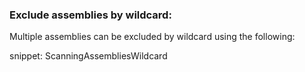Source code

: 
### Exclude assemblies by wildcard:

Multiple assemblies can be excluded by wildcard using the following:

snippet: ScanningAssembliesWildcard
---
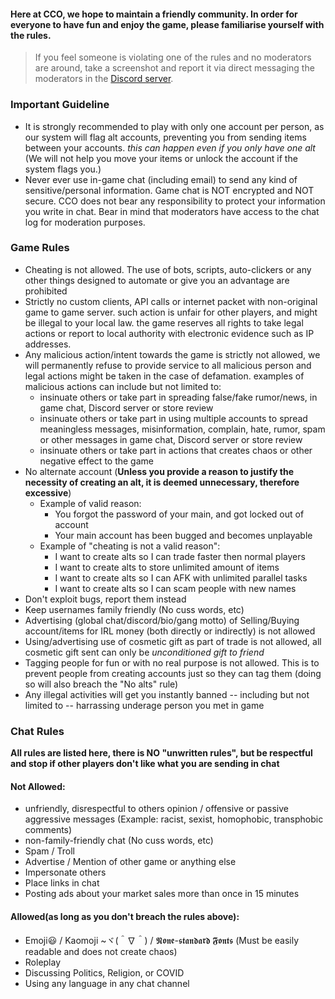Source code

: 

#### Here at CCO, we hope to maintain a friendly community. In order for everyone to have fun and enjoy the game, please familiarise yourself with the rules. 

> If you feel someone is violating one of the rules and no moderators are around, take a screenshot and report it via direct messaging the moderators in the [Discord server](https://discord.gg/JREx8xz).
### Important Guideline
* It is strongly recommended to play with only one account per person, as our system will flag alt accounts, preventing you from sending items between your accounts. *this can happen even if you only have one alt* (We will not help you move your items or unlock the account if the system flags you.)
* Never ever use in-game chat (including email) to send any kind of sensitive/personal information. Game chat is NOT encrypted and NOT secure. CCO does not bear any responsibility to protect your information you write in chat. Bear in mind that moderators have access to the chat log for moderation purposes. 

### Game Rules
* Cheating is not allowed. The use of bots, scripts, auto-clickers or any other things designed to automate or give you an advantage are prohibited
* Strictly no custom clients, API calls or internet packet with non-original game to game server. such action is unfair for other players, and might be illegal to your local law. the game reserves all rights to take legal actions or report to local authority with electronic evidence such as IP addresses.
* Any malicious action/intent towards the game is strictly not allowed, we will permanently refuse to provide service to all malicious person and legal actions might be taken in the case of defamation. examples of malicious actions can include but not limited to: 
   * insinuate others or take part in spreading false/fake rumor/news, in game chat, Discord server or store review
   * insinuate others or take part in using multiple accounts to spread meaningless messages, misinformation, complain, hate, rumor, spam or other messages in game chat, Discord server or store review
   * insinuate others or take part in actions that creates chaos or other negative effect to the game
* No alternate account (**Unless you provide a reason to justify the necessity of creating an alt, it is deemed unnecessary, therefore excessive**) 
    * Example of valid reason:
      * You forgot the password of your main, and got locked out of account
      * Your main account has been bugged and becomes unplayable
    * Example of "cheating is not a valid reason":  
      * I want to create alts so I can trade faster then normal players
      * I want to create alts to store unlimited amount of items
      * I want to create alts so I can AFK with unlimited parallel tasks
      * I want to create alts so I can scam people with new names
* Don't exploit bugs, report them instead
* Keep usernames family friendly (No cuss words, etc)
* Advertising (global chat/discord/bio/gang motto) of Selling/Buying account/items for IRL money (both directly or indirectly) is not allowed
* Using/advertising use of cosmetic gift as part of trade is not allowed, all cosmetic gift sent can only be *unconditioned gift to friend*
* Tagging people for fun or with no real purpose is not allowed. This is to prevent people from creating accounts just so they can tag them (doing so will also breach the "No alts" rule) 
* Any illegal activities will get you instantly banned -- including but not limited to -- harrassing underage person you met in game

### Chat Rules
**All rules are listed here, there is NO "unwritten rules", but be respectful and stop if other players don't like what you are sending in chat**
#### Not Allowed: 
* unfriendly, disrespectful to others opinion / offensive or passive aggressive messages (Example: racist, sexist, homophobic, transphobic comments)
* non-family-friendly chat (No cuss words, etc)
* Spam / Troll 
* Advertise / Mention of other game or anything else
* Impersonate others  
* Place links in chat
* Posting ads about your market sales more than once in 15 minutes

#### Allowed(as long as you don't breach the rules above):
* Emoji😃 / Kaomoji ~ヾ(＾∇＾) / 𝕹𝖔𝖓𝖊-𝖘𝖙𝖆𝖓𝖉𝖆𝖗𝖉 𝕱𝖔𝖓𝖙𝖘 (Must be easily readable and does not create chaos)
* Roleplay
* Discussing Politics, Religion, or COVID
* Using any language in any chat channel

*ASSIGNMENT:*
Retype the portion of the data above that starts on the line with "amount of items" and finishes on the line with "friendly (No cuss words, etc)", including both of those lines.

*EXERCISE RESULT:*
      * I want to create alts to store unlimited amount of items
      * I want to create alts so I can AFK with unlimited parallel tasks
      * I want to create alts so I can scam people with new names
* Don't exploit bugs, report them instead
* Keep usernames family friendly (No cuss words, etc)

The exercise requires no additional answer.